GMs bankruptcy. If General Motors goes bankrupt, and it looks like they will, then there is going to be a lack of confidence in the U.S. dollar. GM is an American icon, and if it goes into bankruptcy (even though it will re-emerge from it), it doesnt bode well for the dollar.
Friction with China. One thing I can say about George Bush is that he had sense enough to get Hank Paulson as his Treasury Secretary. Paulson knew how to deal with the Chinese. So far, no one in the Obama administration seems to have a clue as to how to deal with them. Normally, China buys our U.S. treasuries like clock work each month. However, in January and February, they were net sellers of our bonds.
Commodities have reversed their downtrends lately. This is not good from the dollars point of view since the dollar is on the opposite side of the teeter totter from commodities. As gold, oil, copper, lumber, etc. have stopped falling and consolidated sideways
and some have even gone back into up trends lately, it doesnt bode well for the greenback.
Money has started to move back into emerging markets (into their currencies, bonds and stocks. When investors are willing to start to stick their necks out that far for returns and interest rate yields once again, the last place they will stay is in the U.S. dollar.

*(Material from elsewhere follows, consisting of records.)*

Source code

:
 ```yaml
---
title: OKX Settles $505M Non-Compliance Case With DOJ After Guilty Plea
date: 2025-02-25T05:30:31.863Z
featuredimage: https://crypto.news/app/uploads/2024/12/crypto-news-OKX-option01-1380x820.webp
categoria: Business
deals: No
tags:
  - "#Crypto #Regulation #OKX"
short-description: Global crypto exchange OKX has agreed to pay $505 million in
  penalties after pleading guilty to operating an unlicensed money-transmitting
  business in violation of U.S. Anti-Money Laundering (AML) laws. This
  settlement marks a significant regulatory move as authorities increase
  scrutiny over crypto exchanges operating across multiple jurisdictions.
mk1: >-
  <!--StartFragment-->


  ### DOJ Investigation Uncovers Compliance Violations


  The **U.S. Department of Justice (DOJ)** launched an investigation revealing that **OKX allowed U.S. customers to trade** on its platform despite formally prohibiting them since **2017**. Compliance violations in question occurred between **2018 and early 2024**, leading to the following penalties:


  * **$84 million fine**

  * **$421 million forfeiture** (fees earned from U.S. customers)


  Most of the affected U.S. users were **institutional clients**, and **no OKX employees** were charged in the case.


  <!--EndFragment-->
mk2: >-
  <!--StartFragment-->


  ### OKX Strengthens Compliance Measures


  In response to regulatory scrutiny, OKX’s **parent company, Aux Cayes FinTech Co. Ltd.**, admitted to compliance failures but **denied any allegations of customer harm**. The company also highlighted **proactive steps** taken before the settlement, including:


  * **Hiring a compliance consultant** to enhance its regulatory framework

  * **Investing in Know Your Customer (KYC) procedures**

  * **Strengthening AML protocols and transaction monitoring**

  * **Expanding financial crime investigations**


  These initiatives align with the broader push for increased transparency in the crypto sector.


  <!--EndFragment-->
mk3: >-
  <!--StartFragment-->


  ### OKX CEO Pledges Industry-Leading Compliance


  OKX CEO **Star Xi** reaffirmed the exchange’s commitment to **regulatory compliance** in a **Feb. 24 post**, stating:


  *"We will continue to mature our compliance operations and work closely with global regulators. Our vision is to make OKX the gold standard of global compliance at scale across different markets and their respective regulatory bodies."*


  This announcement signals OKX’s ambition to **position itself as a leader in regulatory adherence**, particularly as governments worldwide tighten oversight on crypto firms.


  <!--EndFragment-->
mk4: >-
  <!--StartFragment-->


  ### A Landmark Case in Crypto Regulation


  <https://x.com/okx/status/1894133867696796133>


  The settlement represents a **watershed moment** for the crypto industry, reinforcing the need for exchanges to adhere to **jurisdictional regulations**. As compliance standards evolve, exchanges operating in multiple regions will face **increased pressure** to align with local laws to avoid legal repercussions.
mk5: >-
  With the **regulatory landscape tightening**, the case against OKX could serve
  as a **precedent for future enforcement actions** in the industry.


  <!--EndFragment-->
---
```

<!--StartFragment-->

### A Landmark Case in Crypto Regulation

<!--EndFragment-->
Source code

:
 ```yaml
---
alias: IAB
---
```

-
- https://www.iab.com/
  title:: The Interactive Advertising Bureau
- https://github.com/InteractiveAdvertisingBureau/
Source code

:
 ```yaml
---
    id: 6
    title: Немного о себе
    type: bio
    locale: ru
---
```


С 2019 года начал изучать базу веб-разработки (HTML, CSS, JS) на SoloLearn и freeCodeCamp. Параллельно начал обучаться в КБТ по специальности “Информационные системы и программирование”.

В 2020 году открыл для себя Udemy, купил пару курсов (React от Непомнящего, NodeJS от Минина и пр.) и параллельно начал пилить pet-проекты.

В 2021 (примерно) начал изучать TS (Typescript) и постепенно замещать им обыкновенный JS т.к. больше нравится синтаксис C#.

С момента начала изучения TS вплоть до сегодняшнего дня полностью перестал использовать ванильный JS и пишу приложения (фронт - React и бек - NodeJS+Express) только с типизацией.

U.S. Treasuries will crumble. While this part may not happen immediately (due to the Fed propping it up artificially as they buy them to drive rates down further), every money manager out there knows that this shoe will drop. When it does, the last place you want to be invested is in the U.S. dollar. This is yet another reason why money has recently run to emerging market currencies and commodity currencies (like New Zealand and Australia). Thus the carry trade is re-emerging once again!
The dollar index is failing to make new highs. The dollar cant seem to muster up enough strength, technically on the charts, to break into new highs as its done for the past year or so. This shows that money is already sneaking out of the dollar and most investors are oblivious to it. Theyre waiting for the same song to continue thats been playing for a year or more now. However, the tune is changing and they cant hear it.